> **WORK INSTRUCTIONS**: Find and copy the lines in the records beneath this task that contain the word "Matern".

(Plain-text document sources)
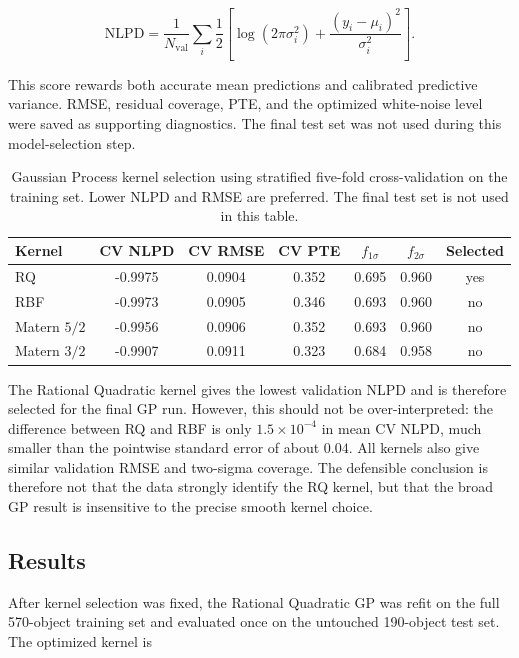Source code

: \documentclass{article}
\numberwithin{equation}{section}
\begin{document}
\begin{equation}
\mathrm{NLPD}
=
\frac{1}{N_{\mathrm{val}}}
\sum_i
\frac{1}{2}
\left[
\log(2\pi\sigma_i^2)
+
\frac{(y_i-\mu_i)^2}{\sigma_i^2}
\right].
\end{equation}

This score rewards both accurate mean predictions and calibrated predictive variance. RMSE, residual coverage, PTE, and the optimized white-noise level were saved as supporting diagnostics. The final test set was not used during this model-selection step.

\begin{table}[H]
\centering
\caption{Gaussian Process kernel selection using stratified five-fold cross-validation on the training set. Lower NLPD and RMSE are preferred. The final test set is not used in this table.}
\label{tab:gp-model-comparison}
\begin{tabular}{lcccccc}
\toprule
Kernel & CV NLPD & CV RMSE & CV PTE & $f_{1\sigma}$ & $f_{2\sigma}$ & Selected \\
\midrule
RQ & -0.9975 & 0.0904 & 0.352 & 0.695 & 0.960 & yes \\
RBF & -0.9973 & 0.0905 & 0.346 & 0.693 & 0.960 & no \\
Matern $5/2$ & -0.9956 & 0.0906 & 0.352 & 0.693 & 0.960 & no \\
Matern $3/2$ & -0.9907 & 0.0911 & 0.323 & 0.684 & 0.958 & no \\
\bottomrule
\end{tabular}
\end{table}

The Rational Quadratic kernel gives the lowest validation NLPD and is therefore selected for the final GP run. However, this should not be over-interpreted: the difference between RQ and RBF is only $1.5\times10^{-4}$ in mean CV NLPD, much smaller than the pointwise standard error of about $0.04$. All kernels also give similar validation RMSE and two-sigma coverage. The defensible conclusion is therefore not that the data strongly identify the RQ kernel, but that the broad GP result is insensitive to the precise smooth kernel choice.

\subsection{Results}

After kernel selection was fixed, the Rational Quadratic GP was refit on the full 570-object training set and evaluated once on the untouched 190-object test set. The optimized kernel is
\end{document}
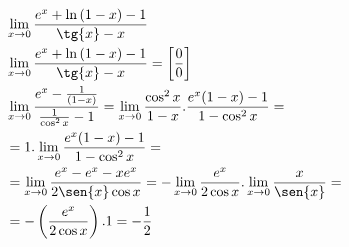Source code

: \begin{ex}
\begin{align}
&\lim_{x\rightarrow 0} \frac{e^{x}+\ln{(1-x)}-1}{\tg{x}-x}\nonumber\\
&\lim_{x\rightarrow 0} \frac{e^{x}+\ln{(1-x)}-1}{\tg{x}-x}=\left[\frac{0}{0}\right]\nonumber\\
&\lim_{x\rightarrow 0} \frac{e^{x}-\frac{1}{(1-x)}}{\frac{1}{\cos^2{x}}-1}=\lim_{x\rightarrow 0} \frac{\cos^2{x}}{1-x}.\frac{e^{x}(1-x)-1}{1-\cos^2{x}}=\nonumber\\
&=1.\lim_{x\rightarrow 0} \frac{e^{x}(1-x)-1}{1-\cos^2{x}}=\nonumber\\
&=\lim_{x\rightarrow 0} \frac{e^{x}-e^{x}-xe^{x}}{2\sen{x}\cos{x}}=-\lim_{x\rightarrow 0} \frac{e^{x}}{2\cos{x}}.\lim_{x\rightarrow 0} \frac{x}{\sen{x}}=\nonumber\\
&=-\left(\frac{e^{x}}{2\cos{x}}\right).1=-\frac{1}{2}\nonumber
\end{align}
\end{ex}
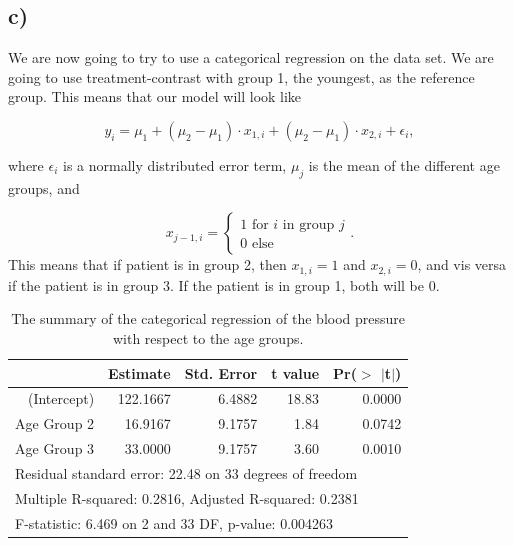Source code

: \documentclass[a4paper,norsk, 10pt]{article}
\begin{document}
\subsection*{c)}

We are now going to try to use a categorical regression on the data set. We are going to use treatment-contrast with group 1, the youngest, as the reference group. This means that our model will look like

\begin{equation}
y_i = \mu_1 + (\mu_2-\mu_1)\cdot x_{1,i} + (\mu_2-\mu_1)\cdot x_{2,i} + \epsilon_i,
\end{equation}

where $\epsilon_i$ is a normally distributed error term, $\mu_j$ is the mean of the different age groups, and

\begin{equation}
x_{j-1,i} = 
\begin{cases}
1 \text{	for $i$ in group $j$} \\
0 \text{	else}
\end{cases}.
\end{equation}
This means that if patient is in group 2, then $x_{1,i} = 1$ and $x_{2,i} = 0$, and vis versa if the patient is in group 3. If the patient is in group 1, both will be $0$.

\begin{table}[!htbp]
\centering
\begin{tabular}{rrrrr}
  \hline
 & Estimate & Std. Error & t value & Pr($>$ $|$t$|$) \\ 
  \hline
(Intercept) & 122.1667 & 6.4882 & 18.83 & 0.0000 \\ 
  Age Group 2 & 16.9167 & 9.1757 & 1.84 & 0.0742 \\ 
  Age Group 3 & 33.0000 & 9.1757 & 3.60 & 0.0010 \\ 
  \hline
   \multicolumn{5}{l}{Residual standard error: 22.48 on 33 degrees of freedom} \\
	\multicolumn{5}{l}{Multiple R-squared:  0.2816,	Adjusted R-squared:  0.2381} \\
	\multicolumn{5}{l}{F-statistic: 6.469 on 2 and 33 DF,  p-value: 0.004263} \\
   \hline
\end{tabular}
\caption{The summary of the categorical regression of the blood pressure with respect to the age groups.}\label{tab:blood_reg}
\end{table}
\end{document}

> **OUTPUT FOR THIS TASK**:
Matern $5/2$ & -0.9956 & 0.0906 & 0.352 & 0.693 & 0.960 & no \\
Matern $3/2$ & -0.9907 & 0.0911 & 0.323 & 0.684 & 0.958 & no \\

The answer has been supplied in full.